Defendants' (particularly Webb's) case strikes at the heart of the constitutional limits that Article III of the U.S. Constitution places on Congress's power to delegate administration of the bankruptcy laws to the bankruptcy courts. See U.S. Const. art. III, § 1, cl. 1 (“The judicial power of the United States, shall be vested in one supreme court, and in such inferior courts as the Congress may from time to time ordain and establish”). In Stern v. Marshall, the Supreme Court held that a bankruptcy court unconstitutionally exercised the “judicial power of the United States” by entering final judgment on a counterclaim arising under state law. 564 U.S. 462, 487 (2011).
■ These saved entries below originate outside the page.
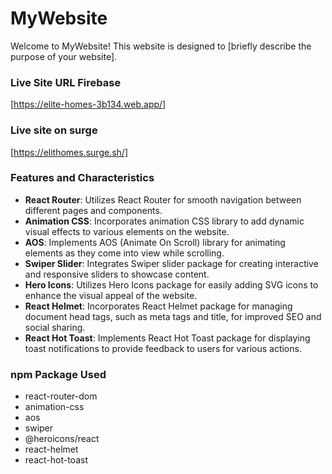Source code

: # MyWebsite

Welcome to MyWebsite! This website is designed to [briefly describe the purpose
of your website].

### Live Site URL Firebase
[https://elite-homes-3b134.web.app/]

### Live site on surge
[https://elithomes.surge.sh/]

### Features and Characteristics

- **React Router**: Utilizes React Router for smooth navigation between
  different pages and components.
- **Animation CSS**: Incorporates animation CSS library to add dynamic visual
  effects to various elements on the website.
- **AOS**: Implements AOS (Animate On Scroll) library for animating elements as
  they come into view while scrolling.
- **Swiper Slider**: Integrates Swiper slider package for creating interactive
  and responsive sliders to showcase content.
- **Hero Icons**: Utilizes Hero Icons package for easily adding SVG icons to
  enhance the visual appeal of the website.
- **React Helmet**: Incorporates React Helmet package for managing document head
  tags, such as meta tags and title, for improved SEO and social sharing.
- **React Hot Toast**: Implements React Hot Toast package for displaying toast
  notifications to provide feedback to users for various actions.

### npm Package Used

- react-router-dom
- animation-css
- aos
- swiper
- @heroicons/react
- react-helmet
- react-hot-toast
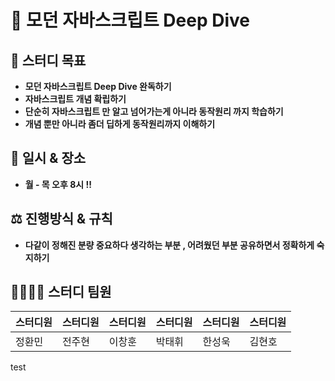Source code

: # 📕 모던 자바스크립트 Deep Dive

## 🎯 스터디 목표

- **모던 자바스크립트 Deep Dive 완독하기**
- **자바스크립트 개념 확립하기**
- **단순히 자바스크립트 만 알고 넘어가는게 아니라 동작원리 까지 학습하기**
- **개념 뿐만 아니라 좀더 딥하게 동작원리까지 이해하기**

## 📆 일시 & 장소

- **월 - 목 오후 8시 !!**

## ⚖️ 진행방식 & 규칙

- **다같이 정해진 분량 중요하다 생각하는 부분 , 어려웠던 부분 공유하면서 정확하게 숙지하기**

## 👨‍👨‍👦‍👦 스터디 팀원

| 스터디원 | 스터디원 | 스터디원 | 스터디원 | 스터디원 | 스터디원 |
| -------- | -------- | -------- | -------- | -------- | -------- |
| 정환민   | 전주현   | 이창훈   | 박태휘   | 한성욱   | 김현호   |

test
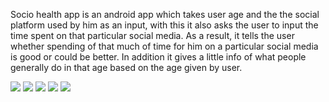 Socio health app is an android app which takes user age and the the social platform used by him as an input, with this it also asks the user to input the time spent on that particular social media. As a result, it tells the user whether spending of that much of time for him on a particular social media is good or could be better. In addition it gives a little info of what people generally do in that age based on the age given by user.

![](https://github.com/Satyyam/Socio-Health/blob/master/First%20Screen.jpeg)
![](https://github.com/Satyyam/Socio-Health/blob/master/LongScreenshot_2021-05-20-23-02-43.png)
![](https://github.com/Satyyam/Socio-Health/blob/master/LongScreenshot_2021-05-20-23-03-17.png)
![](https://github.com/Satyyam/Socio-Health/blob/master/LongScreenshot_2021-05-20-23-04-53.png)
![](https://github.com/Satyyam/Socio-Health/blob/master/LongScreenshot_2021-05-20-23-04-06.png)

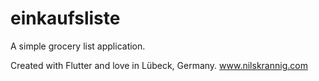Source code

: # einkaufsliste

A simple grocery list application.

Created with Flutter and love in Lübeck, Germany.
www.nilskrannig.com
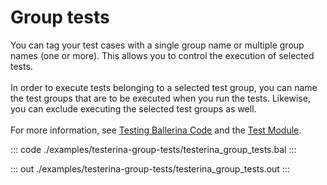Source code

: # Group tests

You can tag your test cases with a single group name or multiple group names (one or more).
This allows you to control the execution of selected tests.<br/><br/>
In order to execute tests belonging to a selected test group, you can name the 
test groups that are to be executed when you run the tests.
Likewise, you can exclude executing the selected test groups as well.<br/><br/>
For more information, see [Testing Ballerina Code](https://ballerina.io/learn/testing-ballerina-code/testing-quick-start/)
and the [Test Module](https://docs.central.ballerina.io/ballerina/test/latest/).

::: code ./examples/testerina-group-tests/testerina_group_tests.bal :::

::: out ./examples/testerina-group-tests/testerina_group_tests.out :::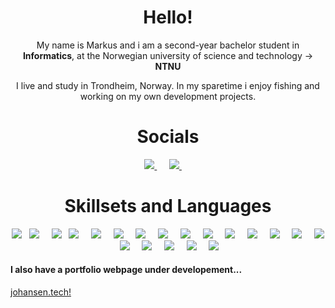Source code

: <h1 align="center">Hello!</h1>
<p align='center'>
  My name is Markus and i am a second-year bachelor student in <b>Informatics</b>, at the Norwegian university of science and technology -> <b>NTNU</b>
</p>
<p align='center'>
  I live and study in Trondheim, Norway. In my sparetime i enjoy fishing and working on my own development projects.
</p>

<h1 align="center">Socials</h1>
<p align='center'>
  <a href="https://www.linkedin.com/in/markus-johansen-64625b208/">
     <img src="https://img.shields.io/badge/linkedin-%230077B5.svg?&style=for-the-badge&logo=linkedin&logoColor=white" />
  </a>&nbsp;&nbsp;&nbsp;&nbsp;
  <a href="mailto:markusarj@gmail.com">
    <img src="https://img.shields.io/badge/gmail-%23D14836.svg?&style=for-the-badge&logo=gmail&logoColor=white" />
  </a>&nbsp;&nbsp;&nbsp;&nbsp;
</p>

<h1 align="center">Skillsets and Languages</h1>
<p align="center">
  <img src="https://img.shields.io/badge/CSS3-1572B6?&style=for-the-badge&logo=CSS3&logoColor=white" />&nbsp;&nbsp;
  <img src="https://img.shields.io/badge/TypeScript-007ACC?style=for-the-badge&logo=Typescript&logoColor=white" />&nbsp;&nbsp;&nbsp;&nbsp;
  <img src="https://img.shields.io/badge/React-20232A?style=for-the-badge&logo=React&logoColor=61DAFB" />&nbsp;&nbsp;
  <img src="https://img.shields.io/badge/node.js%20-%23339933.svg?&style=for-the-badge&logo=node.js&logoColor=white" />&nbsp;&nbsp;&nbsp;&nbsp;
  <img src="https://img.shields.io/badge/-Tailwind-06B6D4?&style=for-the-badge&logo=Tailwind-css&logoColor=black" />&nbsp;&nbsp;&nbsp;&nbsp;
  <img src="https://img.shields.io/badge/-Java-F05032?&style=for-the-badge&logo=Oracle&logoColor=white" />&nbsp;&nbsp;&nbsp;&nbsp;
  <img src="https://img.shields.io/badge/-Python-3776AB?&style=for-the-badge&logo=Python&logoColor=white" />&nbsp;&nbsp;&nbsp;&nbsp;
  <img src="https://img.shields.io/badge/-Git-F05032?&style=for-the-badge&logo=Git&logoColor=white" />&nbsp;&nbsp;&nbsp;&nbsp;
  <img src="https://img.shields.io/badge/-Vercel-000000?&style=for-the-badge&logo=Vercel&logoColor=white" />&nbsp;&nbsp;&nbsp;&nbsp;
  <img src="https://img.shields.io/badge/-Figma-F24E1E?&style=for-the-badge&logo=Figma&logoColor=white" />&nbsp;&nbsp;&nbsp;&nbsp;
  <img src="https://img.shields.io/badge/-Wireshark-1679A7?&style=for-the-badge&logo=Wireshark&logoColor=white" />&nbsp;&nbsp;&nbsp;&nbsp;
  <img src="https://img.shields.io/badge/-Firebase-FFCA28?&style=for-the-badge&logo=Firebase&logoColor=black" />&nbsp;&nbsp;&nbsp;&nbsp;
  <img src="https://img.shields.io/badge/-Redux-764ABC?&style=for-the-badge&logo=Redux&logoColor=white" />&nbsp;&nbsp;&nbsp;&nbsp;
  <img src="https://img.shields.io/badge/-MUI-007FFF?&style=for-the-badge&logo=MUI&logoColor=white" />&nbsp;&nbsp;&nbsp;&nbsp;
  <img src="https://img.shields.io/badge/-Docker-2496ED?&style=for-the-badge&logo=Docker&logoColor=white" />&nbsp;&nbsp;&nbsp;&nbsp;
  <img src="https://img.shields.io/badge/-SQLite-003B57?&style=for-the-badge&logo=SQLite&logoColor=white" />&nbsp;&nbsp;&nbsp;&nbsp;
  <img src="https://img.shields.io/badge/-Kotlin-7F52FF?&style=for-the-badge&logo=Kotlin&logoColor=white" />&nbsp;&nbsp;&nbsp;&nbsp;
  <img src="https://img.shields.io/badge/-PostgreSQL-4169E1?&style=for-the-badge&logo=PostgreSQL&logoColor=white" />&nbsp;&nbsp;&nbsp;&nbsp;
  <img src="https://img.shields.io/badge/-Next.js-000000?&style=for-the-badge&logo=Next.js&logoColor=white" />&nbsp;&nbsp;&nbsp;&nbsp;
  <img src="https://img.shields.io/badge/-Exposed-000000?&style=for-the-badge&logo=JetBrains&logoColor=white" />&nbsp;&nbsp;&nbsp;&nbsp;
</p>


<p align='center'>
<h4>I also have a portfolio webpage under developement...</h4>
  <a href="https://www.johansen.tech/">johansen.tech!</a>&nbsp;&nbsp;&nbsp;
</p>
But, since Stern, the Supreme Court has clarified that a bankruptcy proceeding need not immediately be transported to the district court the moment uncertainty arises over whether a bankruptcy court can finally adjudicate certain claims. See Exec. Benefits Ins. Agency v. Arkison, 573 U.S. 25, 38 (2014).
In this case, there remains significant pretrial work outstanding that no party questions the Bankruptcy Court is constitutionally permitted to oversee. 28 U.S.C. § 157. The Court does not doubt the claims in this case present legitimate constitutional questions, but it equally finds no reason why those concerns cannot be addressed in the ordinary course. 28 U.S.C. § 157(c)(1). Consequently, Defendants' motions to withdraw are premature, and these cases will be returned to the Bankruptcy Court.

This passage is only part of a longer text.